Continuous RQ is an improvement over Idle RQ when there is a delay on the data transfer. It allows several packets to be sent continuously. Therefore, the sender must use packet numbering. The receiver also receives packets continuously and sends an acknowledgement containing a packet number after receiveing a valid packet. In case the sender cannot get an acknowledgement it starts resending packets in either of the two ways. In selective repeat, only each block that was corrupted is resent. Selective repeat is complex but it is useful when error are common. In go-back-n, once a corrupted block is detected, the transmission continues from the corrupted block and all blocks after the corrupted blocks are discarded. Go-back-n is less effective than selective repeat but it is also very simple and it is almost equally effective if the errors are infrequent. [6]

4.1 Forward error control

Using FEQ requires a one-directional channel only. The data is encoded to contain enough additional redundant information to receover from some communication errors. Unfortunately, the FEQ cannot recover from errors only when enough information has been succesfully received. There is no way to recover from errors when this is not the case. However, the FEQ operates continuously without any interrupts and it ensures constant delay on the data transfer which is useful for real-time applications. [6]
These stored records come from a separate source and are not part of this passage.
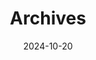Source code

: ---
title: "Archives"
date: 2024-10-20
layout: "archives"
slug: "archives"
menu:
    main:
        weight: 2
        params: 
            icon: archives
---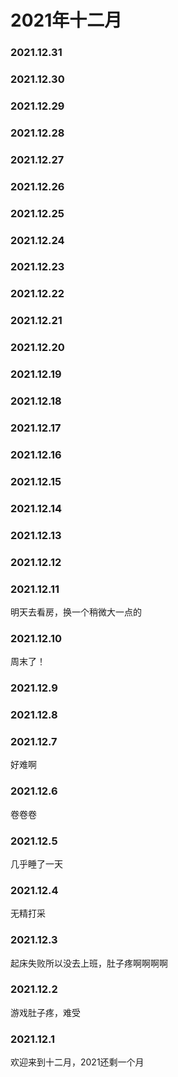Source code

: # 2021年十二月
### 2021.12.31
### 2021.12.30
### 2021.12.29
### 2021.12.28
### 2021.12.27
### 2021.12.26
### 2021.12.25
### 2021.12.24
### 2021.12.23
### 2021.12.22
### 2021.12.21
### 2021.12.20
### 2021.12.19
### 2021.12.18
### 2021.12.17
### 2021.12.16
### 2021.12.15
### 2021.12.14
### 2021.12.13
### 2021.12.12
### 2021.12.11
明天去看房，换一个稍微大一点的
### 2021.12.10
周末了！
### 2021.12.9
### 2021.12.8
### 2021.12.7
好难啊
### 2021.12.6
卷卷卷
### 2021.12.5
几乎睡了一天
### 2021.12.4
无精打采
### 2021.12.3
起床失败所以没去上班，肚子疼啊啊啊啊
### 2021.12.2
游戏肚子疼，难受
### 2021.12.1
欢迎来到十二月，2021还剩一个月
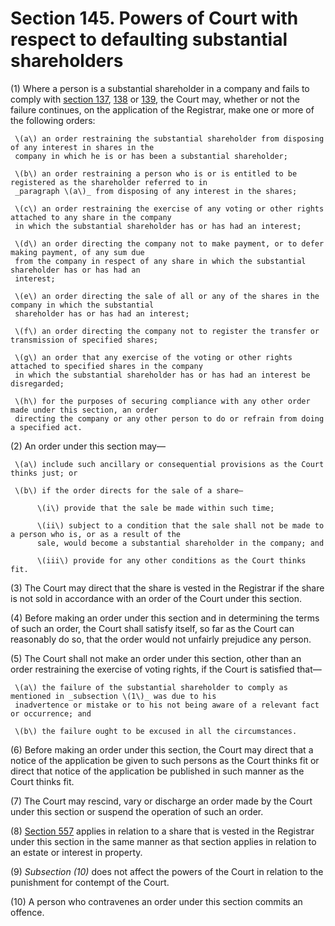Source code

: # Section 145. Powers of Court with respect to defaulting substantial shareholders

\(1\) Where a person is a substantial shareholder in a company and fails to comply with [section 137](section-137.-substantial-shareholder-to-notify-company-of-his-interests.md), [138](section-138.-substantial-shareholder-to-notify-company-of-change-in-his-interests.md) or [139](section-139.-person-who-ceases-to-be-substantial-shareholder-to-notify-company.md), the Court may, whether or not the failure continues, on the application of the Registrar, make one or more of the following orders:

     \(a\) an order restraining the substantial shareholder from disposing of any interest in shares in the  
     company in which he is or has been a substantial shareholder;

     \(b\) an order restraining a person who is or is entitled to be registered as the shareholder referred to in  
     _paragraph \(a\)_ from disposing of any interest in the shares;

     \(c\) an order restraining the exercise of any voting or other rights attached to any share in the company  
     in which the substantial shareholder has or has had an interest;

     \(d\) an order directing the company not to make payment, or to defer making payment, of any sum due  
     from the company in respect of any share in which the substantial shareholder has or has had an  
     interest;

     \(e\) an order directing the sale of all or any of the shares in the company in which the substantial  
     shareholder has or has had an interest;

     \(f\) an order directing the company not to register the transfer or transmission of specified shares;

     \(g\) an order that any exercise of the voting or other rights attached to specified shares in the company  
     in which the substantial shareholder has or has had an interest be disregarded;

     \(h\) for the purposes of securing compliance with any other order made under this section, an order  
     directing the company or any other person to do or refrain from doing a specified act.

\(2\) An order under this section may—

     \(a\) include such ancillary or consequential provisions as the Court thinks just; or

     \(b\) if the order directs for the sale of a share—

          \(i\) provide that the sale be made within such time;

          \(ii\) subject to a condition that the sale shall not be made to a person who is, or as a result of the  
          sale, would become a substantial shareholder in the company; and

          \(iii\) provide for any other conditions as the Court thinks fit.

\(3\) The Court may direct that the share is vested in the Registrar if the share is not sold in accordance with an order of the Court under this section.

\(4\) Before making an order under this section and in determining the terms of such an order, the Court shall satisfy itself, so far as the Court can reasonably do so, that the order would not unfairly prejudice any person.

\(5\) The Court shall not make an order under this section, other than an order restraining the exercise of voting rights, if the Court is satisfied that—

     \(a\) the failure of the substantial shareholder to comply as mentioned in _subsection \(1\)_ was due to his  
     inadvertence or mistake or to his not being aware of a relevant fact or occurrence; and

     \(b\) the failure ought to be excused in all the circumstances.

\(6\) Before making an order under this section, the Court may direct that a notice of the application be given to such persons as the Court thinks fit or direct that notice of the application be published in such manner as the Court thinks fit.

\(7\) The Court may rescind, vary or discharge an order made by the Court under this section or suspend the operation of such an order.

\(8\) [Section 557](../../../part-4-cessation-of-companies/division-4-striking-off-and-management-of-assets-of-dissolved-companies/subdivision-2-management-of-assets-of-dissolved-companies/section-557.-outstanding-assets-of-dissolved-or-struck-off-company-to-vest-in-registrar.md) applies in relation to a share that is vested in the Registrar under this section in the same manner as that section applies in relation to an estate or interest in property.

\(9\) _Subsection \(10\)_ does not affect the powers of the Court in relation to the punishment for contempt of the Court.

\(10\) A person who contravenes an order under this section commits an offence.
4.1.1 Hamming single-bit code

Hamming single-bit is a block code in which each block is separate from each other. The input block size can be made as small as necessary. The number of bit errors to be corrected can be specified by using a adding enough redundant information in the encoding process. The minimum number of bits that differ on all possible codewords is called the Hamming distance [8]. This yields that the error bursts shorter than the Hamming distance can be detected. Therefore, to detect communications errors, the Hamming distance of the line code must be longer than the length of the error bursts. A N-bit error requires an encoding with a Hamming distance of  N+1 for detection and 2*N+1 for recovery. [6]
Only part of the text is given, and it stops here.